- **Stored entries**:
########

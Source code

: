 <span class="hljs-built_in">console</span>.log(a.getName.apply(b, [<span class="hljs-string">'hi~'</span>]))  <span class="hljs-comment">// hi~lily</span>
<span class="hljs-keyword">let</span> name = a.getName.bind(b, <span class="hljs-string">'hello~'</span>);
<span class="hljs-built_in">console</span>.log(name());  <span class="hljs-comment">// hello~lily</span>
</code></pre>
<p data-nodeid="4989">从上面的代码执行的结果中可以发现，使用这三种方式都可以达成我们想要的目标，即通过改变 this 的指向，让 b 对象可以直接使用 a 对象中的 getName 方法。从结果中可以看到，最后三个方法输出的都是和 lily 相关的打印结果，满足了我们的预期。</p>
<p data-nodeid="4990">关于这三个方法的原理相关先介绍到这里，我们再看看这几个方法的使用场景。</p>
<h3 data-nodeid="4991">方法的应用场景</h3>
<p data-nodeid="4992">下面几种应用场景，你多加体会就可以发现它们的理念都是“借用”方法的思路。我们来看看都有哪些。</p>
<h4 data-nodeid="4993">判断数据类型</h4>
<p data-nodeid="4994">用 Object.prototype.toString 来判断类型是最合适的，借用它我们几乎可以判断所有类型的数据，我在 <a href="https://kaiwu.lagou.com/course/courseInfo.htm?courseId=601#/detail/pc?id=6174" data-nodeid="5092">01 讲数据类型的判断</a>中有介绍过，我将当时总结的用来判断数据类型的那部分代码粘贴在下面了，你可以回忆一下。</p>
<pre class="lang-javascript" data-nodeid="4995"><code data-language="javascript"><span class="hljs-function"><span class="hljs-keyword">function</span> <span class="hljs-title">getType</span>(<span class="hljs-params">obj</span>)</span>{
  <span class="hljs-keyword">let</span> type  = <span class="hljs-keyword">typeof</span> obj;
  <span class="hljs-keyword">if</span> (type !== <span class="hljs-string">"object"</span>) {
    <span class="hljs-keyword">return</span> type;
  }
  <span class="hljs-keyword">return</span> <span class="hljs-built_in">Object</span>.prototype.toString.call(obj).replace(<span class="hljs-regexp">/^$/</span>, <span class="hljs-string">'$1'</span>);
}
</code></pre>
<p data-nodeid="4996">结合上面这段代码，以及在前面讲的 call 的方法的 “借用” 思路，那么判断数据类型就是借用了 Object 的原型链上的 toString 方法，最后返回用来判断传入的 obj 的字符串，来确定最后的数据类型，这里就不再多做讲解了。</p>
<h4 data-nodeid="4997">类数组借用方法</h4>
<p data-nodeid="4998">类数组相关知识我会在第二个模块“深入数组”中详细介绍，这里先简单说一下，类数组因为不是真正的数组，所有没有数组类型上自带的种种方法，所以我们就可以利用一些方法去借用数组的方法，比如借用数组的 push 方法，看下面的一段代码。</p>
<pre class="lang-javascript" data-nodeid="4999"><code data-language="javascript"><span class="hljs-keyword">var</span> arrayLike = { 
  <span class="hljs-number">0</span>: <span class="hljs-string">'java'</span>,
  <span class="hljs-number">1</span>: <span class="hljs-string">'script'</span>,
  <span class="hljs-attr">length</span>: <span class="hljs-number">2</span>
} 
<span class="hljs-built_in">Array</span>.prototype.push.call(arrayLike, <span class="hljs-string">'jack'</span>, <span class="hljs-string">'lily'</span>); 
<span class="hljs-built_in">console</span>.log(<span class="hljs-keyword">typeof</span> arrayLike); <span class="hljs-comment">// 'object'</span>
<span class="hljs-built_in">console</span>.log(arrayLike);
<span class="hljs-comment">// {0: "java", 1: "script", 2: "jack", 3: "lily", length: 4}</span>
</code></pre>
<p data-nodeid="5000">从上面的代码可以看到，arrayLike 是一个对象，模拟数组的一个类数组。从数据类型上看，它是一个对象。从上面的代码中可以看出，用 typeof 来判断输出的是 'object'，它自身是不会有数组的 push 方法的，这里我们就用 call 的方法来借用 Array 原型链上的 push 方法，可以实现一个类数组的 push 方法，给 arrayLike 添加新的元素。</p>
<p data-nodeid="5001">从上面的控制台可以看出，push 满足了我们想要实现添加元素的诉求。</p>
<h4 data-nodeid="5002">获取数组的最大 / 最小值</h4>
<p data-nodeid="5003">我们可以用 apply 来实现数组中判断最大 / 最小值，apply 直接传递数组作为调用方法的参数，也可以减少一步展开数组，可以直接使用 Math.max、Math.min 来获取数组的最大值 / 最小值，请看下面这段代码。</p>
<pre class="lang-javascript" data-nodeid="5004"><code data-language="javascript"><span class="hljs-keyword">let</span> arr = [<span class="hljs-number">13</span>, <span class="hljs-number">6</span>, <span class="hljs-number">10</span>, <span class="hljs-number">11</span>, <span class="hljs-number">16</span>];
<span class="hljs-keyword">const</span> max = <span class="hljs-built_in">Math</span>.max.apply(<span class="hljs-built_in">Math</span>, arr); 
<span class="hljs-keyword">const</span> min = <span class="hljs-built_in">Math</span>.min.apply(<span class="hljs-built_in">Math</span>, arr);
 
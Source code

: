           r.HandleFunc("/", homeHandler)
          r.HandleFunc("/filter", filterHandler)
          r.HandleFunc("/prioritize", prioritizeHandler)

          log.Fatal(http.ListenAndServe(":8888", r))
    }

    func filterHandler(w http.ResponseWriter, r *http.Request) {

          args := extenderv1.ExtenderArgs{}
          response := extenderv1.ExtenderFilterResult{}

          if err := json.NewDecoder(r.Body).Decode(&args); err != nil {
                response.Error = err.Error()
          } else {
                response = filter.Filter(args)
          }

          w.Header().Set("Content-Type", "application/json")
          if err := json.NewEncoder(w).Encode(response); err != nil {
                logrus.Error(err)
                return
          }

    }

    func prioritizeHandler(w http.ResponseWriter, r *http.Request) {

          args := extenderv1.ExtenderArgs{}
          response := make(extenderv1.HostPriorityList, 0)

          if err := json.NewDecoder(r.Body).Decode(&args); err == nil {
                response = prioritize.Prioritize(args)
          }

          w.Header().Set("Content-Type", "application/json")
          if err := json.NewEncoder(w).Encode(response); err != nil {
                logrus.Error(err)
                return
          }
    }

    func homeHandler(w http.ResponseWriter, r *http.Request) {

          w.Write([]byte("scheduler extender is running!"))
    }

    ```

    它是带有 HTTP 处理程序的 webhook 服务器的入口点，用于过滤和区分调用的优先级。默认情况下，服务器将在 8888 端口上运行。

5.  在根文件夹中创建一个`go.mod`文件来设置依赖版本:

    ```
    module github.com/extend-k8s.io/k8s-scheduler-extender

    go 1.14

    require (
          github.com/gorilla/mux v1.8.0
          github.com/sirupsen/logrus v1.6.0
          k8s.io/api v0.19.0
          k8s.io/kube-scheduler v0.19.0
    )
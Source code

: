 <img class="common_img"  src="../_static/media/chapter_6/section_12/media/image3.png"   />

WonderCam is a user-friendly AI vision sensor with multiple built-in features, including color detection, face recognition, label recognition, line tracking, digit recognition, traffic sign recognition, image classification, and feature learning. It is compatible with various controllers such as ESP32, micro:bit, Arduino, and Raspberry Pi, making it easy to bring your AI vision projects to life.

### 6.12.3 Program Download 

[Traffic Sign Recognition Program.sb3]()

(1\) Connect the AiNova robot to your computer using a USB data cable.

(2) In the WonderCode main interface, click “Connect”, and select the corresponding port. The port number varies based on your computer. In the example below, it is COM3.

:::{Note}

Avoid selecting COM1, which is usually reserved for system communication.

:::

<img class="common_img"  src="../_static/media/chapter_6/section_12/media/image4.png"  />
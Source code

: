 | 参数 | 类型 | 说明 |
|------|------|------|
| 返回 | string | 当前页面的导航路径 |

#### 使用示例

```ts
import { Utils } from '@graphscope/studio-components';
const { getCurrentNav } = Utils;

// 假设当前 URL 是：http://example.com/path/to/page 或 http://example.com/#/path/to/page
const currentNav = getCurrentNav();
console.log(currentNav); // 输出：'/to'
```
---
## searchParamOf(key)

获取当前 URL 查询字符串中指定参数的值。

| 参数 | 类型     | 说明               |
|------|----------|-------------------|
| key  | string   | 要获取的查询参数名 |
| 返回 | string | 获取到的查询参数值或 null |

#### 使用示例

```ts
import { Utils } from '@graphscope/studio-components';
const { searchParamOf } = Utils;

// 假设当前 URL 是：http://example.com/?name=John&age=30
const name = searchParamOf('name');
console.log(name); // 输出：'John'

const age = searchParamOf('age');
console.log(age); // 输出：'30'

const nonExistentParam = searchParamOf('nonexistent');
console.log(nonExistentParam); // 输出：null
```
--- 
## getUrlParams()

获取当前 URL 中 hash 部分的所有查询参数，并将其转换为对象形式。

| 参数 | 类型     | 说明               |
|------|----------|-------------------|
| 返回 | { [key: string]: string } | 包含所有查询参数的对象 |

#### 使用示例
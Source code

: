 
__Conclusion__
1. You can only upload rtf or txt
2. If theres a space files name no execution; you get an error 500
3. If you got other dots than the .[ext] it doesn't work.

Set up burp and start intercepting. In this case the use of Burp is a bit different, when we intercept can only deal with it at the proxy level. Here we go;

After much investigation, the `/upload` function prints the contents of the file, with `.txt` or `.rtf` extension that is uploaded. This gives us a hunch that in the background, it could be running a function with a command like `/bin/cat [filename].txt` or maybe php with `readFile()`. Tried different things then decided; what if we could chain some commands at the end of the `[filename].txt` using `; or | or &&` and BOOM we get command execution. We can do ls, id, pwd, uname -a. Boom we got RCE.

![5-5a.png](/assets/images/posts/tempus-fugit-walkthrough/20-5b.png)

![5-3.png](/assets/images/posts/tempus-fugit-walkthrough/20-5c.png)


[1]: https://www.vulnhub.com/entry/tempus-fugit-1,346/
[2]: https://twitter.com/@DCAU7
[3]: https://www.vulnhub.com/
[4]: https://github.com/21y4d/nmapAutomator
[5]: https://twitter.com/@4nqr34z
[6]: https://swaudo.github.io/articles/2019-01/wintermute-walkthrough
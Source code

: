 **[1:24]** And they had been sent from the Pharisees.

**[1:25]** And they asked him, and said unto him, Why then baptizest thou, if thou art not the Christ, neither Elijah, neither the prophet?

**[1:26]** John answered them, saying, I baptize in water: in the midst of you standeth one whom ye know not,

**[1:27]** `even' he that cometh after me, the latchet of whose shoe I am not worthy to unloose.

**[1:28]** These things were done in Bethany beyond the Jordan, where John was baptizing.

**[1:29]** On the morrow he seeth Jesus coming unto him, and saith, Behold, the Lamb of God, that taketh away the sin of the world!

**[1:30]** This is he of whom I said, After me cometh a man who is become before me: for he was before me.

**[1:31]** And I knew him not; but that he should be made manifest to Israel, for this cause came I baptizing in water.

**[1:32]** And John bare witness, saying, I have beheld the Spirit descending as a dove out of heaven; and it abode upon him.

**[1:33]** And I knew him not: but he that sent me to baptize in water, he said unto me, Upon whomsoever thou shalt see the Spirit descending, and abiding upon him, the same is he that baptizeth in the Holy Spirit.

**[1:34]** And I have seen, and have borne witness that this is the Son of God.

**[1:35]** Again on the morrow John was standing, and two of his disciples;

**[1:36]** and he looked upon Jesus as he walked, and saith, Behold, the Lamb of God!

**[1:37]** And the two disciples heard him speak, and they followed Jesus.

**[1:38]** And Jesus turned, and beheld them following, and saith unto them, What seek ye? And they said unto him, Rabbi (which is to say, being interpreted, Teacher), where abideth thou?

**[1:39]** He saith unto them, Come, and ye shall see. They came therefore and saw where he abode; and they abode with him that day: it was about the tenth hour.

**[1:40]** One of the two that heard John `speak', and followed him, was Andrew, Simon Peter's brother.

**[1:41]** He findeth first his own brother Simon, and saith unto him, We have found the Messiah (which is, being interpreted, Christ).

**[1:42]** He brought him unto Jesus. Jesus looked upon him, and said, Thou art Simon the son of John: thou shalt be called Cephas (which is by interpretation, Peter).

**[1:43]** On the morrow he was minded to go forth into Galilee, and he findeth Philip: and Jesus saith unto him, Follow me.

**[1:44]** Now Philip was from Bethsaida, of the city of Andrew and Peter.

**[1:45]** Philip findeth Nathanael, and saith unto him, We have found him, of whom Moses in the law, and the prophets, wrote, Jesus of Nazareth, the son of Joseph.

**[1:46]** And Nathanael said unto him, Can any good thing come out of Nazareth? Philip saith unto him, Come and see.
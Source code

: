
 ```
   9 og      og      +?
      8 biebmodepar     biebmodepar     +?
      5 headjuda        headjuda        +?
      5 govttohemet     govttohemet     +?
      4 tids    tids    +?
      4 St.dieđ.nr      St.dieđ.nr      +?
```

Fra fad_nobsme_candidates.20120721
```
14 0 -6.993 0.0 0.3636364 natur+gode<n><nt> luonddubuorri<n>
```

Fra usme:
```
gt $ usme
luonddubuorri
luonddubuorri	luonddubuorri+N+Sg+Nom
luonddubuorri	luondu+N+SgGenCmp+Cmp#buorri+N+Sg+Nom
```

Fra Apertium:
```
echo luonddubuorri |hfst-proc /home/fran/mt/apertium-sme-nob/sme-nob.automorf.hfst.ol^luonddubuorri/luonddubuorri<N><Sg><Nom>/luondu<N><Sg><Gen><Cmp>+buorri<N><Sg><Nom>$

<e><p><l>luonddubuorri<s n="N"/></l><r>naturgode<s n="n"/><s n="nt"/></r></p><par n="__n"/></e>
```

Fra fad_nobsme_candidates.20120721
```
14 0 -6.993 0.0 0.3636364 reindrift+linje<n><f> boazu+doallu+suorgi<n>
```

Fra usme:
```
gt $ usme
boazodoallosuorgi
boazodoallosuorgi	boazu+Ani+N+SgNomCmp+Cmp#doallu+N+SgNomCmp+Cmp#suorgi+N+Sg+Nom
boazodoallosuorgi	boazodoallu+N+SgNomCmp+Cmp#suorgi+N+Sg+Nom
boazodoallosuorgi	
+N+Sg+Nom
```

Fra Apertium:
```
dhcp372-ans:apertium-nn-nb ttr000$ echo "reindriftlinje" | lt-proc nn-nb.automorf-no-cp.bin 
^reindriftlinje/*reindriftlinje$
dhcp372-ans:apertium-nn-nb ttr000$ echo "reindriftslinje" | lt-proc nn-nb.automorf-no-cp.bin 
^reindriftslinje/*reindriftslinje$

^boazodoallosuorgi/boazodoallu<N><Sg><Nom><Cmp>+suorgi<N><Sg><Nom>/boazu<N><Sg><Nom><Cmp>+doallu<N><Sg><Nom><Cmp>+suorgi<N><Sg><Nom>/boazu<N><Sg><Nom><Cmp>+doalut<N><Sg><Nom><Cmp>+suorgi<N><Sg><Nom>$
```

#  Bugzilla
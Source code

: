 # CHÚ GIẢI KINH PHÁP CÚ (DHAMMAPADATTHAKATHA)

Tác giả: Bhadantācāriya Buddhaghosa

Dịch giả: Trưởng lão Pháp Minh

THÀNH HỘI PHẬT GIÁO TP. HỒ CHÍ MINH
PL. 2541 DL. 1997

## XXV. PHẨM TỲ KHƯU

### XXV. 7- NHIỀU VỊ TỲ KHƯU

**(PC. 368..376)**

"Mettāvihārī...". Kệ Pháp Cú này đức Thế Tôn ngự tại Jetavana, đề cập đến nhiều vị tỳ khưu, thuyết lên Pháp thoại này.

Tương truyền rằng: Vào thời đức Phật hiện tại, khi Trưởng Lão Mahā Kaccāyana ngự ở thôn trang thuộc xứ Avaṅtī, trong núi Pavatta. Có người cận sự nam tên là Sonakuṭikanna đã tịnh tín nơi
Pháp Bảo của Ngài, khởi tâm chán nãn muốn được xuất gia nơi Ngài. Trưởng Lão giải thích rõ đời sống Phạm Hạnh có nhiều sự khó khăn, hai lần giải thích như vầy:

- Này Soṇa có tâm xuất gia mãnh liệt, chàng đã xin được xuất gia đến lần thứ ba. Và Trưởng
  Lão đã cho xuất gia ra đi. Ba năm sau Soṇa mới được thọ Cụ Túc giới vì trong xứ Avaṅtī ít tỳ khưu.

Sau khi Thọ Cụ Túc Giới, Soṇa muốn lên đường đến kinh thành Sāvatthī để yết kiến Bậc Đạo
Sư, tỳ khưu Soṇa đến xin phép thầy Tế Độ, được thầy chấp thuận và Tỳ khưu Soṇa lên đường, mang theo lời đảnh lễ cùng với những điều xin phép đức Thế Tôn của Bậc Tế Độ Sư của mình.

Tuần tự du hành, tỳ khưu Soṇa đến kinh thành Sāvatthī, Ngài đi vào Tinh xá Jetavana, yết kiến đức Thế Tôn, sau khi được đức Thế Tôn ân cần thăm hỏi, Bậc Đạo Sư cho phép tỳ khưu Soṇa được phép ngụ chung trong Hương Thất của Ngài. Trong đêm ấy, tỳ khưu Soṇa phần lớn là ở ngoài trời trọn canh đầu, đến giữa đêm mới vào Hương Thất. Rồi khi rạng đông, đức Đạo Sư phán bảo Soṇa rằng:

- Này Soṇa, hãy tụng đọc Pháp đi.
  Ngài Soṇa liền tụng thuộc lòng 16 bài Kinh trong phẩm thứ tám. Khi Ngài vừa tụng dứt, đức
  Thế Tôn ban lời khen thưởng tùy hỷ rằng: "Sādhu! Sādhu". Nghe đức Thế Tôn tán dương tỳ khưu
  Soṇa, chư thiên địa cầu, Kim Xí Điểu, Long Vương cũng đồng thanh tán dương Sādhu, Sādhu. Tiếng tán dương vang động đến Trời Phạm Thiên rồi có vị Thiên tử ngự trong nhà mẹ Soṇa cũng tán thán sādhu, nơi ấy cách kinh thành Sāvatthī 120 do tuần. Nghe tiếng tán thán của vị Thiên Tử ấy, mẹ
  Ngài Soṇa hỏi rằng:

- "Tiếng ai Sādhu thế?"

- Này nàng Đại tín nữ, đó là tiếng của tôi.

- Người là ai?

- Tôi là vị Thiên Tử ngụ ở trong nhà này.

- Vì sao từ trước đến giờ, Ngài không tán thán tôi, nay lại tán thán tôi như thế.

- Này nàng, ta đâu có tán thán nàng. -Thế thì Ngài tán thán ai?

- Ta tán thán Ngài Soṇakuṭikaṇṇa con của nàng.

########

- **Task directions**:
From the data, list each line in which the string "being" appears.

- **Output of the exercise**:
**[1:38]** And Jesus turned, and beheld them following, and saith unto them, What seek ye? And they said unto him, Rabbi (which is to say, being interpreted, Teacher), where abideth thou?
**[1:41]** He findeth first his own brother Simon, and saith unto him, We have found the Messiah (which is, being interpreted, Christ).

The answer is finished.